■ Record excerpts:
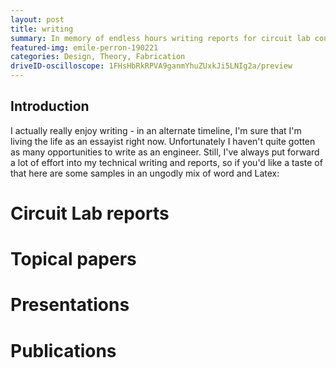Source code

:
 ```yaml
---
layout: post
title: writing
summary: In memory of endless hours writing reports for circuit lab courses. Also gives a look at my technical reporting
featured-img: emile-perron-190221
categories: Design, Theory, Fabrication
driveID-oscilloscope: 1FHsHbRkRPVA9ganmYhuZUxkJi5LNIg2a/preview
---
```

## Introduction
I actually really enjoy writing - in an alternate timeline, I'm sure that I'm living the life as an essayist right now. Unfortunately I haven't quite gotten as many opportunities to write as an engineer. Still, I've always put forward a lot of effort into my technical writing and reports, so if you'd like a taste of that here are some samples in an ungodly mix of word and Latex:

# Circuit Lab reports

# Topical papers

# Presentations

# Publications
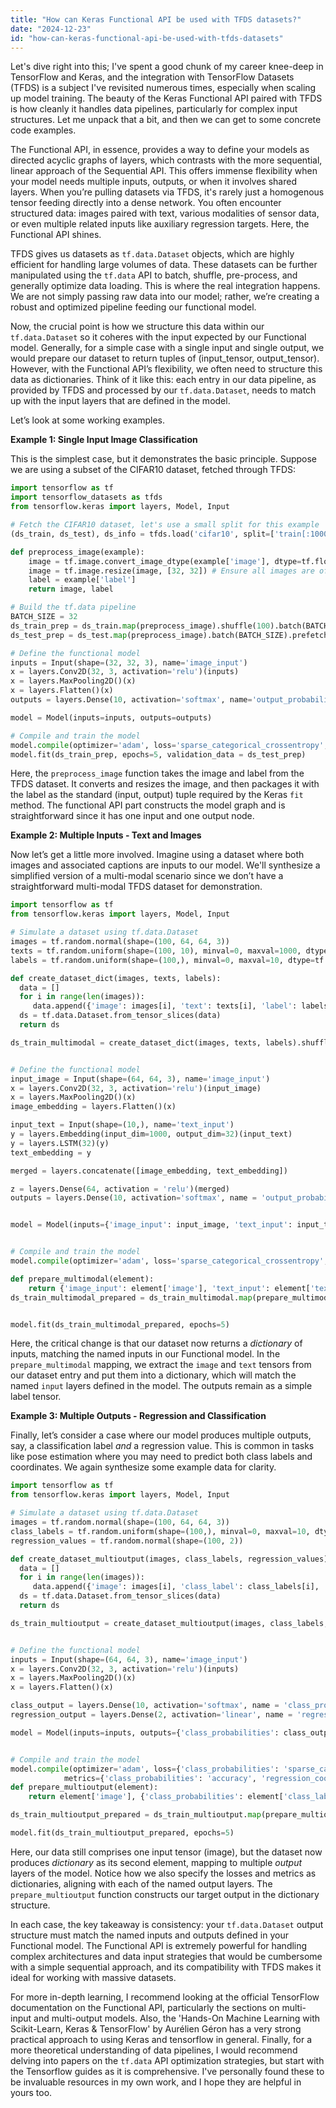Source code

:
 ```yaml
---
title: "How can Keras Functional API be used with TFDS datasets?"
date: "2024-12-23"
id: "how-can-keras-functional-api-be-used-with-tfds-datasets"
---
```


Let's dive right into this; I've spent a good chunk of my career knee-deep in TensorFlow and Keras, and the integration with TensorFlow Datasets (TFDS) is a subject I've revisited numerous times, especially when scaling up model training. The beauty of the Keras Functional API paired with TFDS is how cleanly it handles data pipelines, particularly for complex input structures. Let me unpack that a bit, and then we can get to some concrete code examples.

The Functional API, in essence, provides a way to define your models as directed acyclic graphs of layers, which contrasts with the more sequential, linear approach of the Sequential API. This offers immense flexibility when your model needs multiple inputs, outputs, or when it involves shared layers. When you’re pulling datasets via TFDS, it's rarely just a homogenous tensor feeding directly into a dense network. You often encounter structured data: images paired with text, various modalities of sensor data, or even multiple related inputs like auxiliary regression targets. Here, the Functional API shines.

TFDS gives us datasets as `tf.data.Dataset` objects, which are highly efficient for handling large volumes of data. These datasets can be further manipulated using the `tf.data` API to batch, shuffle, pre-process, and generally optimize data loading. This is where the real integration happens. We are not simply passing raw data into our model; rather, we’re creating a robust and optimized pipeline feeding our functional model.

Now, the crucial point is how we structure this data within our `tf.data.Dataset` so it coheres with the input expected by our Functional model. Generally, for a simple case with a single input and single output, we would prepare our dataset to return tuples of (input_tensor, output_tensor). However, with the Functional API’s flexibility, we often need to structure this data as dictionaries. Think of it like this: each entry in our data pipeline, as provided by TFDS and processed by our `tf.data.Dataset`, needs to match up with the input layers that are defined in the model.

Let’s look at some working examples.

**Example 1: Single Input Image Classification**

This is the simplest case, but it demonstrates the basic principle. Suppose we are using a subset of the CIFAR10 dataset, fetched through TFDS:

```python
import tensorflow as tf
import tensorflow_datasets as tfds
from tensorflow.keras import layers, Model, Input

# Fetch the CIFAR10 dataset, let's use a small split for this example
(ds_train, ds_test), ds_info = tfds.load('cifar10', split=['train[:1000]', 'test[:200]'], with_info=True)

def preprocess_image(example):
    image = tf.image.convert_image_dtype(example['image'], dtype=tf.float32)
    image = tf.image.resize(image, [32, 32]) # Ensure all images are of the same shape
    label = example['label']
    return image, label

# Build the tf.data pipeline
BATCH_SIZE = 32
ds_train_prep = ds_train.map(preprocess_image).shuffle(100).batch(BATCH_SIZE).prefetch(tf.data.AUTOTUNE)
ds_test_prep = ds_test.map(preprocess_image).batch(BATCH_SIZE).prefetch(tf.data.AUTOTUNE)

# Define the functional model
inputs = Input(shape=(32, 32, 3), name='image_input')
x = layers.Conv2D(32, 3, activation='relu')(inputs)
x = layers.MaxPooling2D()(x)
x = layers.Flatten()(x)
outputs = layers.Dense(10, activation='softmax', name='output_probabilities')(x)

model = Model(inputs=inputs, outputs=outputs)

# Compile and train the model
model.compile(optimizer='adam', loss='sparse_categorical_crossentropy', metrics=['accuracy'])
model.fit(ds_train_prep, epochs=5, validation_data = ds_test_prep)
```
Here, the `preprocess_image` function takes the image and label from the TFDS dataset. It converts and resizes the image, and then packages it with the label as the standard (input, output) tuple required by the Keras `fit` method. The functional API part constructs the model graph and is straightforward since it has one input and one output node.

**Example 2: Multiple Inputs - Text and Images**

Now let’s get a little more involved. Imagine using a dataset where both images and associated captions are inputs to our model. We'll synthesize a simplified version of a multi-modal scenario since we don’t have a straightforward multi-modal TFDS dataset for demonstration.

```python
import tensorflow as tf
from tensorflow.keras import layers, Model, Input

# Simulate a dataset using tf.data.Dataset
images = tf.random.normal(shape=(100, 64, 64, 3))
texts = tf.random.uniform(shape=(100, 10), minval=0, maxval=1000, dtype=tf.int32)  # Placeholder for word indices
labels = tf.random.uniform(shape=(100,), minval=0, maxval=10, dtype=tf.int32)

def create_dataset_dict(images, texts, labels):
  data = []
  for i in range(len(images)):
     data.append({'image': images[i], 'text': texts[i], 'label': labels[i]})
  ds = tf.data.Dataset.from_tensor_slices(data)
  return ds

ds_train_multimodal = create_dataset_dict(images, texts, labels).shuffle(100).batch(32).prefetch(tf.data.AUTOTUNE)


# Define the functional model
input_image = Input(shape=(64, 64, 3), name='image_input')
x = layers.Conv2D(32, 3, activation='relu')(input_image)
x = layers.MaxPooling2D()(x)
image_embedding = layers.Flatten()(x)

input_text = Input(shape=(10,), name='text_input')
y = layers.Embedding(input_dim=1000, output_dim=32)(input_text)
y = layers.LSTM(32)(y)
text_embedding = y

merged = layers.concatenate([image_embedding, text_embedding])

z = layers.Dense(64, activation = 'relu')(merged)
outputs = layers.Dense(10, activation='softmax', name = 'output_probabilities')(z)


model = Model(inputs={'image_input': input_image, 'text_input': input_text}, outputs=outputs)


# Compile and train the model
model.compile(optimizer='adam', loss='sparse_categorical_crossentropy', metrics=['accuracy'])

def prepare_multimodal(element):
    return {'image_input': element['image'], 'text_input': element['text']}, element['label']
ds_train_multimodal_prepared = ds_train_multimodal.map(prepare_multimodal)


model.fit(ds_train_multimodal_prepared, epochs=5)
```

Here, the critical change is that our dataset now returns a *dictionary* of inputs, matching the named inputs in our Functional model. In the `prepare_multimodal` mapping, we extract the `image` and `text` tensors from our dataset entry and put them into a dictionary, which will match the named `input` layers defined in the model. The outputs remain as a simple label tensor.

**Example 3: Multiple Outputs - Regression and Classification**

Finally, let’s consider a case where our model produces multiple outputs, say, a classification label *and* a regression value. This is common in tasks like pose estimation where you may need to predict both class labels and coordinates. We again synthesize some example data for clarity.

```python
import tensorflow as tf
from tensorflow.keras import layers, Model, Input

# Simulate a dataset using tf.data.Dataset
images = tf.random.normal(shape=(100, 64, 64, 3))
class_labels = tf.random.uniform(shape=(100,), minval=0, maxval=10, dtype=tf.int32)
regression_values = tf.random.normal(shape=(100, 2))

def create_dataset_multioutput(images, class_labels, regression_values):
  data = []
  for i in range(len(images)):
     data.append({'image': images[i], 'class_label': class_labels[i], 'regression_value': regression_values[i]})
  ds = tf.data.Dataset.from_tensor_slices(data)
  return ds

ds_train_multioutput = create_dataset_multioutput(images, class_labels, regression_values).shuffle(100).batch(32).prefetch(tf.data.AUTOTUNE)


# Define the functional model
inputs = Input(shape=(64, 64, 3), name='image_input')
x = layers.Conv2D(32, 3, activation='relu')(inputs)
x = layers.MaxPooling2D()(x)
x = layers.Flatten()(x)

class_output = layers.Dense(10, activation='softmax', name = 'class_probabilities')(x)
regression_output = layers.Dense(2, activation='linear', name = 'regression_coords')(x)

model = Model(inputs=inputs, outputs={'class_probabilities': class_output, 'regression_coords': regression_output})


# Compile and train the model
model.compile(optimizer='adam', loss={'class_probabilities': 'sparse_categorical_crossentropy', 'regression_coords': 'mse'},
            metrics={'class_probabilities': 'accuracy', 'regression_coords': 'mse'})
def prepare_multioutput(element):
    return element['image'], {'class_probabilities': element['class_label'], 'regression_coords': element['regression_value']}

ds_train_multioutput_prepared = ds_train_multioutput.map(prepare_multioutput)

model.fit(ds_train_multioutput_prepared, epochs=5)
```

Here, our data still comprises one input tensor (image), but the dataset now produces *dictionary* as its second element, mapping to multiple *output* layers of the model. Notice how we also specify the losses and metrics as dictionaries, aligning with each of the named output layers. The `prepare_multioutput` function constructs our target output in the dictionary structure.

In each case, the key takeaway is consistency: your `tf.data.Dataset` output structure must match the named inputs and outputs defined in your Functional model. The Functional API is extremely powerful for handling complex architectures and data input strategies that would be cumbersome with a simple sequential approach, and its compatibility with TFDS makes it ideal for working with massive datasets.

For more in-depth learning, I recommend looking at the official TensorFlow documentation on the Functional API, particularly the sections on multi-input and multi-output models. Also, the 'Hands-On Machine Learning with Scikit-Learn, Keras & TensorFlow' by Aurélien Géron has a very strong practical approach to using Keras and tensorflow in general. Finally, for a more theoretical understanding of data pipelines, I would recommend delving into papers on the `tf.data` API optimization strategies, but start with the Tensorflow guides as it is comprehensive. I've personally found these to be invaluable resources in my own work, and I hope they are helpful in yours too.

■ Exercise requirements: From the opening line of the entries above to the line that holds "Let's dive right", inclusive, reproduce each line exactly and omit any picture.

■ Completed exercise:
Source code

:
 ```yaml
---
layout: post
title: writing
summary: In memory of endless hours writing reports for circuit lab courses. Also gives a look at my technical reporting
featured-img: emile-perron-190221
categories: Design, Theory, Fabrication
driveID-oscilloscope: 1FHsHbRkRPVA9ganmYhuZUxkJi5LNIg2a/preview
---
```

## Introduction
I actually really enjoy writing - in an alternate timeline, I'm sure that I'm living the life as an essayist right now. Unfortunately I haven't quite gotten as many opportunities to write as an engineer. Still, I've always put forward a lot of effort into my technical writing and reports, so if you'd like a taste of that here are some samples in an ungodly mix of word and Latex:

# Circuit Lab reports

# Topical papers

# Presentations

# Publications
Source code

:
 ```yaml
---
title: "How can Keras Functional API be used with TFDS datasets?"
date: "2024-12-23"
id: "how-can-keras-functional-api-be-used-with-tfds-datasets"
---
```


Let's dive right into this; I've spent a good chunk of my career knee-deep in TensorFlow and Keras, and the integration with TensorFlow Datasets (TFDS) is a subject I've revisited numerous times, especially when scaling up model training. The beauty of the Keras Functional API paired with TFDS is how cleanly it handles data pipelines, particularly for complex input structures. Let me unpack that a bit, and then we can get to some concrete code examples.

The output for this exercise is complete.